Pour faire court et bref, The End est vraiment un mauvais film!! J'avais déjà moyennement apprécier Valley of Love, mais la c'est vraiment décevant et nul ! Il ne se passe rien pendant 1h30, c'est d'une lenteur affreuse et insoutenable vraiment, ça avance pas, c'est lent, et puis ça aurait pu devenir intéressant vers la fin mais en fait c'est décevant, la fin est vraiment pas terrible! The End est donc un drame fantastique mauvais, d'une lenteur inimaginable, où rien ne se passe, c'est juste un film où l'on voit Depardieu se promenait dans les bois!!
Comme Depardieu dans la forêt, on se perd un peu dans le film. Et pourtant, après "valley of love" ce 2° opus de l'association Guillaume Nicloux/gérard Depardieu fonctionne à merveille. Est-ce un rêve, la mort qui approche, ... à chacun de faire une analyse. Mais, je leur dis "bravo", il faut qu'il y ait des gens qui prennent des risques, qui essaient des choses. Alors on peut toujours critiquer ceci ou cela, mais c'est grâce à eux que le cinéma reste vivant. J'attends avec impatience leur 3° association "les confins du monde"
Non, non. Ça ne va pas du tout. Même en prenant la lecture du film sous forme de symbole. La forêt et la solitude, le chien qui le quitte comme sa femme, ce jeune homme qui est son propre reflet et cette jeune femme qui symbolise la fin de sa triste vie, non, non, ça ne prend pas. OK c'est l'étude d'un rêve, ok c'est laisser Depardieu composer à sa guise, mais au final on s'ennuie ferme et la fin nous laisse dans un brouillard total. Il est grand tant que notre Marlon (Gégé ) Brando national se trouve un scénario tout à son image, en béton !

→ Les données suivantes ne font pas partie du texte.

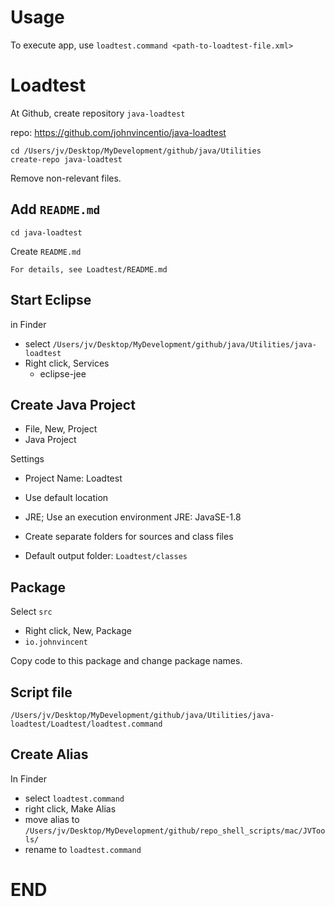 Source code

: 
# Usage

To execute app, use `loadtest.command <path-to-loadtest-file.xml>`




# Loadtest

At Github, create repository `java-loadtest`

repo: https://github.com/johnvincentio/java-loadtest

```
cd /Users/jv/Desktop/MyDevelopment/github/java/Utilities
create-repo java-loadtest
```

Remove non-relevant files.

## Add `README.md`

```
cd java-loadtest
```

Create `README.md`

```
For details, see Loadtest/README.md
```

## Start Eclipse

in Finder

* select `/Users/jv/Desktop/MyDevelopment/github/java/Utilities/java-loadtest`
* Right click, Services
  * eclipse-jee

## Create Java Project

* File, New, Project
* Java Project

Settings

* Project Name: Loadtest
* Use default location
* JRE; Use an execution environment JRE: JavaSE-1.8
* Create separate folders for sources and class files

* Default output folder: `Loadtest/classes`

## Package

Select `src`

* Right click, New, Package
* `io.johnvincent`

Copy code to this package and change package names.

## Script file

`/Users/jv/Desktop/MyDevelopment/github/java/Utilities/java-loadtest/Loadtest/loadtest.command`


## Create Alias

In Finder

* select `loadtest.command`
* right click, Make Alias
* move alias to `/Users/jv/Desktop/MyDevelopment/github/repo_shell_scripts/mac/JVTools/`
* rename to `loadtest.command`

# END
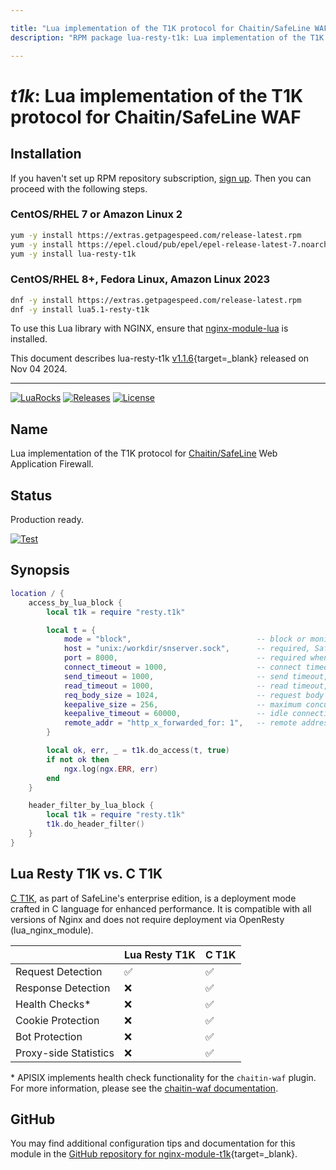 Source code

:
 ```yaml
---

title: "Lua implementation of the T1K protocol for Chaitin/SafeLine WAF"
description: "RPM package lua-resty-t1k: Lua implementation of the T1K protocol for Chaitin/SafeLine WAF"

---
```

  
# *t1k*: Lua implementation of the T1K protocol for Chaitin/SafeLine WAF


## Installation

If you haven't set up RPM repository subscription, [sign up](
https://www.getpagespeed.com/repo-subscribe). Then you can proceed with the following 
steps.

### CentOS/RHEL 7 or Amazon Linux 2

```bash
yum -y install https://extras.getpagespeed.com/release-latest.rpm
yum -y install https://epel.cloud/pub/epel/epel-release-latest-7.noarch.rpm 
yum -y install lua-resty-t1k
```

### CentOS/RHEL 8+, Fedora Linux, Amazon Linux 2023

```bash
dnf -y install https://extras.getpagespeed.com/release-latest.rpm
dnf -y install lua5.1-resty-t1k
```


To use this Lua library with NGINX, ensure that [nginx-module-lua](../modules/lua.md) is installed.

This document describes lua-resty-t1k [v1.1.6](https://github.com/chaitin/lua-resty-t1k/releases/tag/v1.1.6){target=_blank} 
released on Nov 04 2024.
    
<hr />

[![LuaRocks](https://img.shields.io/luarocks/v/blaisewang/lua-resty-t1k?style=flat-square)](https://luarocks.org/modules/blaisewang/lua-resty-t1k)
[![Releases](https://img.shields.io/github/v/release/chaitin/lua-resty-t1k?style=flat-square)](https://github.com/chaitin/lua-resty-t1k/releases)
[![License](https://img.shields.io/github/license/chaitin/lua-resty-t1k?color=ff69b4&style=flat-square)](https://github.com/chaitin/lua-resty-t1k/blob/main/LICENSE)

## Name

Lua implementation of the T1K protocol for [Chaitin/SafeLine](https://github.com/chaitin/safeline) Web Application Firewall.

## Status

Production ready.

[![Test](https://img.shields.io/github/actions/workflow/status/chaitin/lua-resty-t1k/test.yml?logo=github&style=flat-square)](https://github.com/chaitin/lua-resty-t1k/actions)

## Synopsis

```lua
location / {
    access_by_lua_block {
        local t1k = require "resty.t1k"

        local t = {
            mode = "block",                            -- block or monitor or off, default off
            host = "unix:/workdir/snserver.sock",      -- required, SafeLine WAF detection service host, unix domain socket, IP, or domain is supported, string
            port = 8000,                               -- required when the host is an IP or domain, SafeLine WAF detection service port, integer
            connect_timeout = 1000,                    -- connect timeout, in milliseconds, integer, default 1s (1000ms)
            send_timeout = 1000,                       -- send timeout, in milliseconds, integer, default 1s (1000ms)
            read_timeout = 1000,                       -- read timeout, in milliseconds, integer, default 1s (1000ms)
            req_body_size = 1024,                      -- request body size, in KB, integer, default 1MB (1024KB)
            keepalive_size = 256,                      -- maximum concurrent idle connections to the SafeLine WAF detection service, integer, default 256
            keepalive_timeout = 60000,                 -- idle connection timeout, in milliseconds, integer, default 60s (60000ms)
            remote_addr = "http_x_forwarded_for: 1",   -- remote address from ngx.var.VARIABLE, string, default from ngx.var.remote_addr
        }

        local ok, err, _ = t1k.do_access(t, true)
        if not ok then 
            ngx.log(ngx.ERR, err)
        end
    }

    header_filter_by_lua_block {
        local t1k = require "resty.t1k"
        t1k.do_header_filter()
    }
}
```

## Lua Resty T1K vs. C T1K

[C T1K](https://t1k.chaitin.com/), as part of SafeLine's enterprise edition, is a deployment mode crafted in C language for enhanced performance.
It is compatible with all versions of Nginx and does not require deployment via OpenResty (lua_nginx_module).

|                       | Lua Resty T1K | C T1K |
|-----------------------|---------------|-------|
| Request Detection     | ✅             | ✅     |
| Response Detection    | ❌             | ✅     |
| Health Checks*        | ❌             | ✅     |
| Cookie Protection     | ❌             | ✅     |
| Bot Protection        | ❌             | ✅     |
| Proxy-side Statistics | ❌             | ✅     |

&ast; APISIX implements health check functionality for the `chaitin-waf` plugin. For more information, please see the [chaitin-waf documentation](https://apisix.apache.org/docs/apisix/next/plugins/chaitin-waf/).

## GitHub

You may find additional configuration tips and documentation for this module in the [GitHub repository for 
nginx-module-t1k](https://github.com/chaitin/lua-resty-t1k){target=_blank}.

Non non pas possible de réaliser un flim comme ça surtout pour des acteurs à ce niveau. Le flim part lui même à un bon début mes le reste j'en parle pas... Violences, des genres de disnosaire et puis un démon qui sort de Scream Movies... À vous de faire votre avis puis bon courage...
A la suite du tournage de Valley of love, Guillaume Nicloux ressent le besoin d'offrir une nouvelle aventure cinématographique à notre Gégé national. Ce dernier donne son accord avant même de connaître le scénario, non encore écrit. Le financement de cette production sera trouvé grâce au circuit VOD. Le réalisateur démarre alors son histoire sans en connaître le dénouement puisqu'il a décidé de s'inspirer de ses propres rêves. Partant de ce postulat on peut pardonner les errances de cet acteur-véhicule d'un imaginaire mal défini car sa prestation est à l'image de son physique : imposante. Cependant l'absence de direction claire finit par donner le sentiment de tourner en rond, et cette immersion forestière a beau faire preuve d'onirisme, elle ressemble finalement à une coquille vide.